Passou por dez países como imigrante ilegal, viveu nas ruas durante o frio inverno de Atenas, na Grécia, enquanto esperava pelo estatuto de exilado político, mas encontrou na Benedita a sua casa. O iraniano Yaser Khodabandeh recebeu o REGIÃO DE CISTER na casa que reside na vila há um ano para contar a atribulada história de vida. 

Depois de um jantar de família, o iraniano estava “no sítio errado à hora errada” e, numa madrugada, foi apanhado no meio de uma manifestação política num país que impunha o recolher obrigatório após as 20 horas. Yaser Khodabandeh esteve detido durante duas semanas e apenas um “milagre” ditou a sua libertação. 

O “beneditense emprestado” estava “bem” na vida: tinha emprego, frequentava o ensino superior, mas a situação insólita que viveu obrigou-o a deixar tudo para trás e “mudar de vida”. 
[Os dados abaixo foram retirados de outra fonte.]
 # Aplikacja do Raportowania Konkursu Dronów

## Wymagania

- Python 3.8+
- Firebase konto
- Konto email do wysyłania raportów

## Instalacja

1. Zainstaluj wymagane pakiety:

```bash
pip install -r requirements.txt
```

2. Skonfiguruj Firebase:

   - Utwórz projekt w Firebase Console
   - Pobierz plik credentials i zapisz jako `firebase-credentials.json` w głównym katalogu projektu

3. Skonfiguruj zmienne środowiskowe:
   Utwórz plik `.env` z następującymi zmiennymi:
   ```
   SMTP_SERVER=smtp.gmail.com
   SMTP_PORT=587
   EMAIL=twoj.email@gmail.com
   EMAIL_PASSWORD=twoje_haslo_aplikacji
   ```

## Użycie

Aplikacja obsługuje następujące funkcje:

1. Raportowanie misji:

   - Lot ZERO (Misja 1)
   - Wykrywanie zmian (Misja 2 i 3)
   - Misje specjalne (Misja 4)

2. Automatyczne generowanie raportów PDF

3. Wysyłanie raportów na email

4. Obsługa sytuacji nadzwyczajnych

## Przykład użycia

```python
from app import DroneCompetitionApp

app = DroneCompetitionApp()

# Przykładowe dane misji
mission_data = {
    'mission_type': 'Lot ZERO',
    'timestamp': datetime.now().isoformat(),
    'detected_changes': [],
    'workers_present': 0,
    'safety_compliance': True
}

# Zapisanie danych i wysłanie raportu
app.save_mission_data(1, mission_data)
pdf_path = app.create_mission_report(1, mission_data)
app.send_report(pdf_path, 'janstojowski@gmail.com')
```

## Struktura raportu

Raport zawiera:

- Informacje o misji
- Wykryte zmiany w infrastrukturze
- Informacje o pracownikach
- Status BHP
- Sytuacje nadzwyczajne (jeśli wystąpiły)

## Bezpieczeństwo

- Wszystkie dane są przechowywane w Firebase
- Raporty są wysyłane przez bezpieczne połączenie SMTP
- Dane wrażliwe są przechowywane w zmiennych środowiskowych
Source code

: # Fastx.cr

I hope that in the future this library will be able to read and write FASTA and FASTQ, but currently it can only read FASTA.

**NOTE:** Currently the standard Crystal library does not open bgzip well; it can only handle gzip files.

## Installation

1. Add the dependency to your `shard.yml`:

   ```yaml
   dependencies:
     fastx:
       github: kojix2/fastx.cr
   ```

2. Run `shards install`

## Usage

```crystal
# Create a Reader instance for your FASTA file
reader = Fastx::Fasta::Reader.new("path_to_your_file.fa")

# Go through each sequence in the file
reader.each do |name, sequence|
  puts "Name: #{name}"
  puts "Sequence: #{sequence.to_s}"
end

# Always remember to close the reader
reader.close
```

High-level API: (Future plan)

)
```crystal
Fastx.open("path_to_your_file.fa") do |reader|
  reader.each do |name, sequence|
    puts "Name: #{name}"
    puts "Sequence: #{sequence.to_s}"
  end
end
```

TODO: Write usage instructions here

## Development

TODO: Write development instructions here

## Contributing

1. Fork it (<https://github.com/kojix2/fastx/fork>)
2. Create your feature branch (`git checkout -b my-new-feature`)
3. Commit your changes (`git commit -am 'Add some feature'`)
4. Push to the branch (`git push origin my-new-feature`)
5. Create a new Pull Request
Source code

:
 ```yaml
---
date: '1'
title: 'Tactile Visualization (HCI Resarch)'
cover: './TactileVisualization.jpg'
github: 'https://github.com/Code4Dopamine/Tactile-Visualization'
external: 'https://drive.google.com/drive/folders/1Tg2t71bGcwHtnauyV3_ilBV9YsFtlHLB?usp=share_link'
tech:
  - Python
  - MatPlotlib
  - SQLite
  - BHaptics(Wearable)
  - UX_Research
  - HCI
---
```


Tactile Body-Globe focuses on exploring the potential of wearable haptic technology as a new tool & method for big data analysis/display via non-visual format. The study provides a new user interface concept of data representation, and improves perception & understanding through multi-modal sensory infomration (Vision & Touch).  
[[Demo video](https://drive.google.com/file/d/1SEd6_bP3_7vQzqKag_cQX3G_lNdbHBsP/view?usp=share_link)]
Do Irão a Istambul, na Turquia, o homem de 34 anos fez quase toda a travessia a pé. Partiu em direção à Grécia e, depois, à Alemanha. Apanhou azeitonas em Itália, onde conheceu uma portuguesa por quem se apaixonou. 

Por amor largou tudo o que tinha naquele país e veio para Portugal. Casou e fixou-se, durante quase dois anos, na localidade de Nadadouro, concelho de Caldas da Rainha, até se separar da mulher. E foi esse “pequeno grande percalço” que o trouxe à Benedita, onde encontrou trabalho na ICEL.

Mesmo depois de vários anos em Portugal, Yaser Khodabandeh ainda só consegue “arranhar” o português e utiliza muito o inglês para se fazer entender. Mas quando o assunto é a sua “família adotiva” na Benedita, não precisa de muito esforço para encontrar as palavras certas: “Têm um grande coração”. O iraniano está a viver num quarto que alugou numa habitação perto do centro da Benedita. “Mais do que amigos, são a minha segunda família”.

Até obter a cidadania portuguesa, tenciona continuar a viver e trabalhar na Benedita, onde consegue “poupar algum dinheiro e ajudar a família” que deixou no Irão. Yaser Khodabandeh não vai ao país de origem há mais de uma década.

A vida de Yaser encontrou alguma estabilidade na Benedita mas está longe de ter chegado a um final (feliz). É o próprio que o garante. “As pessoas mudam. O que hoje é verdade, amanhã já pode não ser”, sublinha. Seja onde for, este verdadeira cidadão do mundo vai procurar “estar em paz consigo” e... ser “feliz”.